Hope you enjoy the final of three guest posts & photos by Alden Gewirtz below, highlighting his experience at Screaming Beans in Amsterdam!

To the uneducated American traveler, Amsterdam might not seem like a destination for quality coffee (cannabis-selling “coffee shops” of Amsterdam not withstanding), but Googling a bit about The Netherlands’ history in the coffee trade reveals that the Dutch imported Arabica coffee plants from Yemen in the 17th Century and grew varieties in Indonesia for export back into Europe. The history is quite rich, so I was surprised not to have heard more about it. On a recent trip to Amsterdam with my family, I decided to seek out a place known locally for its coffee – Screaming Beans.

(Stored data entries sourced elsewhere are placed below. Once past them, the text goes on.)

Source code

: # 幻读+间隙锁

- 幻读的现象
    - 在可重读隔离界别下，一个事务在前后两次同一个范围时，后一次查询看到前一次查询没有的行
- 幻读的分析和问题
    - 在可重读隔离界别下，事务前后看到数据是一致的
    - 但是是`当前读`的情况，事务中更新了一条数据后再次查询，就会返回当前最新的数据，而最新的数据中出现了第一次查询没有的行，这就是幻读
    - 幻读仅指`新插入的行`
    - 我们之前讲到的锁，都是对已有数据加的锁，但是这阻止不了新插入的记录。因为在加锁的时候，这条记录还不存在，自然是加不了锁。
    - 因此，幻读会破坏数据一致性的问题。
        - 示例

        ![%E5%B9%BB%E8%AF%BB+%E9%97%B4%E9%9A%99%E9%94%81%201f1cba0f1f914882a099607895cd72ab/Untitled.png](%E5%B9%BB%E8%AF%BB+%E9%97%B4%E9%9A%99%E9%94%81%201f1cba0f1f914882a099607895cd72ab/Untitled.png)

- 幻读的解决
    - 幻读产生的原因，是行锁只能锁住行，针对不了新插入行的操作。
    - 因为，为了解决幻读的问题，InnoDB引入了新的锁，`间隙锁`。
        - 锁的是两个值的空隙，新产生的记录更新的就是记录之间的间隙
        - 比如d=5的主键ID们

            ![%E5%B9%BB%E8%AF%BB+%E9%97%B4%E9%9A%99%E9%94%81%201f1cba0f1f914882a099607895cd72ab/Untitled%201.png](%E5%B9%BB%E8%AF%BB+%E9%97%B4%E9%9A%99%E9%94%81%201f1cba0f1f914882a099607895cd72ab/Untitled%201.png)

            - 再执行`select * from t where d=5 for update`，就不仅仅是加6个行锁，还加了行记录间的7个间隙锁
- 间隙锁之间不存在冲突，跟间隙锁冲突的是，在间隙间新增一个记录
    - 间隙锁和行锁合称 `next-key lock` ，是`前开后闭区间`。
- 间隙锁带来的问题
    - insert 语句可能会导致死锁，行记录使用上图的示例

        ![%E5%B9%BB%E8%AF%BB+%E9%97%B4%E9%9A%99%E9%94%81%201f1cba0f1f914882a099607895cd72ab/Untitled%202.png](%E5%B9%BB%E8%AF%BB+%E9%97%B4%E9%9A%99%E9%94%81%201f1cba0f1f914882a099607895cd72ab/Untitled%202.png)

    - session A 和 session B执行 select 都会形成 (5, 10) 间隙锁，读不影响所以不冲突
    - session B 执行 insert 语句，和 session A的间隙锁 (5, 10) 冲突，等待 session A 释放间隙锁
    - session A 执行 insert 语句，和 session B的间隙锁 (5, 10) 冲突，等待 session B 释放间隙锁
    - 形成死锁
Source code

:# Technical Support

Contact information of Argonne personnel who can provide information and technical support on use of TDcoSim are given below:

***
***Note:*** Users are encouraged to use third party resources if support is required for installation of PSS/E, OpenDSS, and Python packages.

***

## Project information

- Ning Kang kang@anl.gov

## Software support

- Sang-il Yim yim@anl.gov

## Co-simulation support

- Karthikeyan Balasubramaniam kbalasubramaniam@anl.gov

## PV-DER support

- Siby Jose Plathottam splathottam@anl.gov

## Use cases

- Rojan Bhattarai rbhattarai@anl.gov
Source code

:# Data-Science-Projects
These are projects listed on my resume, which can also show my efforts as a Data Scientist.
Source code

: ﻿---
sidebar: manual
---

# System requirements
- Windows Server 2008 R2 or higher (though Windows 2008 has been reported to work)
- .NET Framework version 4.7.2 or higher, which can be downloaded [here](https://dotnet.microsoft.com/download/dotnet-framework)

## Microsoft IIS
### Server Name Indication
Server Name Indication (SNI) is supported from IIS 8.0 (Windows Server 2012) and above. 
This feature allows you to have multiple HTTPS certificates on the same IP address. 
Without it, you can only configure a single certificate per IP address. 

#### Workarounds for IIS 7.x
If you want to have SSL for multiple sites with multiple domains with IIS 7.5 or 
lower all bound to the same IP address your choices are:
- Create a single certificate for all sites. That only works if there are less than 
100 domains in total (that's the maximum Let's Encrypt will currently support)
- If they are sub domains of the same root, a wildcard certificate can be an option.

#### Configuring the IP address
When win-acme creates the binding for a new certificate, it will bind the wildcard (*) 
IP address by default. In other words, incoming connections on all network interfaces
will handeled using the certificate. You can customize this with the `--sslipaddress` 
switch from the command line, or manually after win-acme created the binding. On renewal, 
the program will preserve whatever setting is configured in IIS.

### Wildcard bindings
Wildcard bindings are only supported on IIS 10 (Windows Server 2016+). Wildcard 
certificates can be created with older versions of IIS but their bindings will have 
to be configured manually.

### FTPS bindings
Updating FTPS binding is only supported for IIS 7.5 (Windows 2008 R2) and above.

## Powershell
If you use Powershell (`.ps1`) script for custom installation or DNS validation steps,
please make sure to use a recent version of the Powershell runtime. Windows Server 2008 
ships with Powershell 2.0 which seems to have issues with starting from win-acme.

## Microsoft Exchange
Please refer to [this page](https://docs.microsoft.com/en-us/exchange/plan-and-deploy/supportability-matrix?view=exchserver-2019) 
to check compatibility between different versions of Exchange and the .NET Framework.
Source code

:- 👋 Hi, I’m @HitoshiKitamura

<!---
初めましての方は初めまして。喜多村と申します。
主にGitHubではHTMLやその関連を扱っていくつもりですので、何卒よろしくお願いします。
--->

We went to its original location, open since 2007 (at Hartenstraat 12, 1016 CB, Amsterdam, The Netherlands), in the now trendy, boutique-filled neighborhood of “9 Streets” (“9 Straatjes” in Dutch). The place felt like a modern location for Vermeer painting – contrasty light, even in the early afternoon, a mix of white and reclaimed wood on different walls.

 

 

 

The menu, several pages long and kept in a binder, was printed in both Dutch and English, and featured not just coffee and other hot drinks, but also savory food (one of their other locations is more food-based).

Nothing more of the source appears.